A home or a gallery–or both?
How we should view art, everyday objects and space beyond the norm is the design premise of the new Artlab of artists and provocateurs Cesare and Jean Marie Syjuco.
The four-level, 400-square-meter glass house in Ayala Alabang is a repository of the works of the Syjuco family. Behind the new Artlab is another building with studios of Jean Marie for mixed media; for eldest daughter Michelline to create her accessories; and art classrooms for another daughter, Maxine.
The palette is standard white for the gallery, but the bathrooms are black to avoid the antiseptic look. The ceiling is dressed in double bubble foil, and rafters and perlins are exposed for an industrial effect.
“Artlab is a developmental facility,” explains Jean Marie. “Art appreciation can be challenging if you’re just assigned to read books or if you go on field trips to galleries once a year. We want to build a bigger audience for art. Here, our neighbors are our guests. This is meant to be an eye-opener about the bigger picture. Art is not just oil paintings on canvas. They will be exposed to other genres—installation art, performance art and video.”
In the ’80s, the Syjucos were proponents of Postmodernism. Cesare became known for his literary hybrids, works that draw elements from the visual arts to give new meaning to literary influences and vice-versa.

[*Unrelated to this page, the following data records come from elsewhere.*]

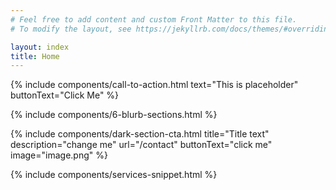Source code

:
 ```yaml
---
# Feel free to add content and custom Front Matter to this file.
# To modify the layout, see https://jekyllrb.com/docs/themes/#overriding-theme-defaults

layout: index
title: Home
---
```

<!--- This line is for the call to action section with a button edit the text between the quotes --->
{% include components/call-to-action.html text="This is placeholder" buttonText="Click Me" %}

<!--- The data for blurbs can be edited in src/_data/blurbs.yml --->
{% include components/6-blurb-sections.html %}


{% include components/dark-section-cta.html title="Title text" description="change me" url="/contact" buttonText="click me" image="image.png"  %}

{% include components/services-snippet.html %}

Jean Marie was known for her riveting performance art. It is a genre in which the artists play out roles or ideas with spontaneous but stylized gestures. The viewers must either be close or directly involved in the happening. Thus, both the literary hybrid and performance art challenge the conventional notions of art and reality.

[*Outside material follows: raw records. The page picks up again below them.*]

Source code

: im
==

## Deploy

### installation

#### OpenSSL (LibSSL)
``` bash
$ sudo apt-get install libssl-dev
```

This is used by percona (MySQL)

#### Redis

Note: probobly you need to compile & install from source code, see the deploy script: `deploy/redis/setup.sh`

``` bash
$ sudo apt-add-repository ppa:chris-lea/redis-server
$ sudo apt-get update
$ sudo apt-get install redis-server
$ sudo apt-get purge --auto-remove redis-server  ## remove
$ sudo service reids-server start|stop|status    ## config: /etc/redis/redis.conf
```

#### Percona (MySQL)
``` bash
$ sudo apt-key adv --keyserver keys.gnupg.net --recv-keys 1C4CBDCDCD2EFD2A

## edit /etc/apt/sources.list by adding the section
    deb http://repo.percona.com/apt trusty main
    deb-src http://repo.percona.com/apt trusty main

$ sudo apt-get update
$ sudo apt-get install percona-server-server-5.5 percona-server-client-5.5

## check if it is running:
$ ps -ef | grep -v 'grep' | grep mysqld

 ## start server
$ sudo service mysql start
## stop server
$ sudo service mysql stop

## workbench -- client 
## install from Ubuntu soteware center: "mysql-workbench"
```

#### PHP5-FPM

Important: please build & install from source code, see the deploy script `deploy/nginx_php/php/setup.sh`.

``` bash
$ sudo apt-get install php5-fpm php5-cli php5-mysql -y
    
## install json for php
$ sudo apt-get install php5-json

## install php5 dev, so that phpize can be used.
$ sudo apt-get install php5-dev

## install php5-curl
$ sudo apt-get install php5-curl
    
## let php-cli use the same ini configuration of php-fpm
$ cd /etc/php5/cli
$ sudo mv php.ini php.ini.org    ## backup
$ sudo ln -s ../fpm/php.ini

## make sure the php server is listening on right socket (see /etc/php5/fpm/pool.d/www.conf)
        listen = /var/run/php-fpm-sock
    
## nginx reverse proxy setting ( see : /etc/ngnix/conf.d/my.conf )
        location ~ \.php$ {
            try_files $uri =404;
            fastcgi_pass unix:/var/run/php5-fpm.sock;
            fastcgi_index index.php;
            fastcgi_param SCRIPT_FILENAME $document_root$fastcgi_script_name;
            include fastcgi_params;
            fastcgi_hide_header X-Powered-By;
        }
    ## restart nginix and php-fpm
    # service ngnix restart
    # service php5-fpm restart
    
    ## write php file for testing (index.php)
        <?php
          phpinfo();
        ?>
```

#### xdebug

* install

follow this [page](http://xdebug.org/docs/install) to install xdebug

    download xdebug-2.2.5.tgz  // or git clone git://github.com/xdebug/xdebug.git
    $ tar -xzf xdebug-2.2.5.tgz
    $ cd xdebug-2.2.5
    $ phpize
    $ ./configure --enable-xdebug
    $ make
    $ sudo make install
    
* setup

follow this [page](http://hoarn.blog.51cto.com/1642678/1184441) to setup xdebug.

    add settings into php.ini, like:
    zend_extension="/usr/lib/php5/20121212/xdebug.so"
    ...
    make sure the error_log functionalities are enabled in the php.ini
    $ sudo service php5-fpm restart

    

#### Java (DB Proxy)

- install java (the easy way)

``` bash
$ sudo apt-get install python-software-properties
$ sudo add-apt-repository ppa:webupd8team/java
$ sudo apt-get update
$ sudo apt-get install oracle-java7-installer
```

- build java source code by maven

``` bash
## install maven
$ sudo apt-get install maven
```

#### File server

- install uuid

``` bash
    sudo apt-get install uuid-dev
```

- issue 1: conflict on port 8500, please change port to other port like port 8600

Artlab embodies this concept. It blurs the distinction between a gallery and a house. Jean Marie says they accumulated so much artwork in four decades that they built a new abode beside their residence for this purpose. Hence, their artworks become everyday objects, while the pieces of furniture become art.
For instance, Cesare’s chair, which he used when he was 2 years old, is built into the ceiling of the foyer. On it is inscribed “Aut Caesar Aut Nihil” (a king or nothing). The toddler chair with Latin text becomes a statement about the owner.

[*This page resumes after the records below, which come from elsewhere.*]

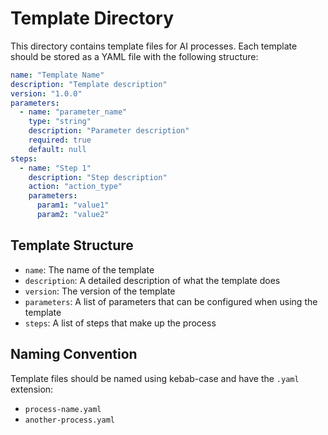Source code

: # Template Directory

This directory contains template files for AI processes. Each template should be stored as a YAML file with the following structure:

```yaml
name: "Template Name"
description: "Template description"
version: "1.0.0"
parameters:
  - name: "parameter_name"
    type: "string"
    description: "Parameter description"
    required: true
    default: null
steps:
  - name: "Step 1"
    description: "Step description"
    action: "action_type"
    parameters:
      param1: "value1"
      param2: "value2"
```

## Template Structure

- `name`: The name of the template
- `description`: A detailed description of what the template does
- `version`: The version of the template
- `parameters`: A list of parameters that can be configured when using the template
- `steps`: A list of steps that make up the process

## Naming Convention

Template files should be named using kebab-case and have the `.yaml` extension:
- `process-name.yaml`
- `another-process.yaml`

Space is not just for viewing, as is the function of a gallery. The spaces are like the usual parts of a house. A multimedia corner, furnished with chairs inspired by Dutch designer Gerrit Reitveld, provides video showings of Jean Marie’s vintage performance-art rituals.
The kitchen and bar are flanked by the couple’s artworks. The colors of the pieces match the countertops.
When Cesare wants to take a rest from painting, he can repair to the master bedroom. While lying down, he can review his works. And, if the Syjuco children have visitors, they can hang out in the bedroom without the clutter, says Jean Marie.
A guest bedroom is furnished with a knock-off of the Syjucos’ Forty Winks bed; the bed frame is made from recycled material.
The house redefines our notion of the bathroom. They are dramatically clad in black granite, an unconventional material and color. One bathroom holds Jean Marie’s tribute to the Fukushima Daiichi nuclear-plant disaster during the earthquake in Japan in 2011.
God of the sea
So as not to waste space, a sand garden is installed under the bathroom counter. It holds an image of the Japanese god of the sea and rocks. Both installations are allusions to nature’s wrath. Thus, the visitor will rethink the bathroom as a space for “natural disasters.”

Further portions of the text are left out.